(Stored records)
══════════
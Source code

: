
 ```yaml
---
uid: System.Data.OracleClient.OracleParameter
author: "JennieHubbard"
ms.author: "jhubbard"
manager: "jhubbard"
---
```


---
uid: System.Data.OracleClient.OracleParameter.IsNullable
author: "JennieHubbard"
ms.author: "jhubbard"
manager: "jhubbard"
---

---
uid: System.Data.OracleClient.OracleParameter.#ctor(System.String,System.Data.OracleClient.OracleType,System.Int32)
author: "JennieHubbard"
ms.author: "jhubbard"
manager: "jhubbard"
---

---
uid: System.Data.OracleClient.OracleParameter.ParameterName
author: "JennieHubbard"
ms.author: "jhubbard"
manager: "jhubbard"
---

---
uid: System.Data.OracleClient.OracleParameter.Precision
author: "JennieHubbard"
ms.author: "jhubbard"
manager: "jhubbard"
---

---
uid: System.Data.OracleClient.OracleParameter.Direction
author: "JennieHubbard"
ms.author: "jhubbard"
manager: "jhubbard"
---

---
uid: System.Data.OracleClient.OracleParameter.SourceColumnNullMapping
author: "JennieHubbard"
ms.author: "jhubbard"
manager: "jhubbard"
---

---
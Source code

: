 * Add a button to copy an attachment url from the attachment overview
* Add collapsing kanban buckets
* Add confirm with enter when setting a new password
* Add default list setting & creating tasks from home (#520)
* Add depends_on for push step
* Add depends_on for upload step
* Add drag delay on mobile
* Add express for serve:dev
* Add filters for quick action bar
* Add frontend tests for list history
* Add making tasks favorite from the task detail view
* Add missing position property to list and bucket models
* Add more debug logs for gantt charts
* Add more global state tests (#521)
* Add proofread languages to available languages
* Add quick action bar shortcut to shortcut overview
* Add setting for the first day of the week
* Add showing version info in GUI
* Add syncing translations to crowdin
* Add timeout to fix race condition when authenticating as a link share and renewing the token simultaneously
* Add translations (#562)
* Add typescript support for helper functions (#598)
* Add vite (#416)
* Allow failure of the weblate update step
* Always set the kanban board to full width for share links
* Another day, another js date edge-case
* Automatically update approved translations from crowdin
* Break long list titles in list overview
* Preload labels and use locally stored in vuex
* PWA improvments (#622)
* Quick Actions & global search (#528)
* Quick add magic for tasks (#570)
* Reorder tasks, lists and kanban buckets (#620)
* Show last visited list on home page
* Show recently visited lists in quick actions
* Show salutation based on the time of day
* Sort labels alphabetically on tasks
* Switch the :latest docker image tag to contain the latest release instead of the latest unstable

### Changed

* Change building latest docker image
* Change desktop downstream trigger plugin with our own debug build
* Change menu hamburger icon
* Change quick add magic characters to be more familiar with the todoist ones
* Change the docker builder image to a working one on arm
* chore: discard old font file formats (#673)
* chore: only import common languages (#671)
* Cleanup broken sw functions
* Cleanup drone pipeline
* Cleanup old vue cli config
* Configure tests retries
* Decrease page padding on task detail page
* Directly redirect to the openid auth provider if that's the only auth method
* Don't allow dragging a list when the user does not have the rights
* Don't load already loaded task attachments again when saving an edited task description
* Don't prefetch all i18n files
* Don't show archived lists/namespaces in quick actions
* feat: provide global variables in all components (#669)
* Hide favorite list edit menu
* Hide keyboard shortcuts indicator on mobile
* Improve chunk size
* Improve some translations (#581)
══════════
Problem
Report every line of the data above that contains the string "Cleanup" by copying it in full.

Result for this exercise
* Cleanup broken sw functions
* Cleanup drone pipeline
* Cleanup old vue cli config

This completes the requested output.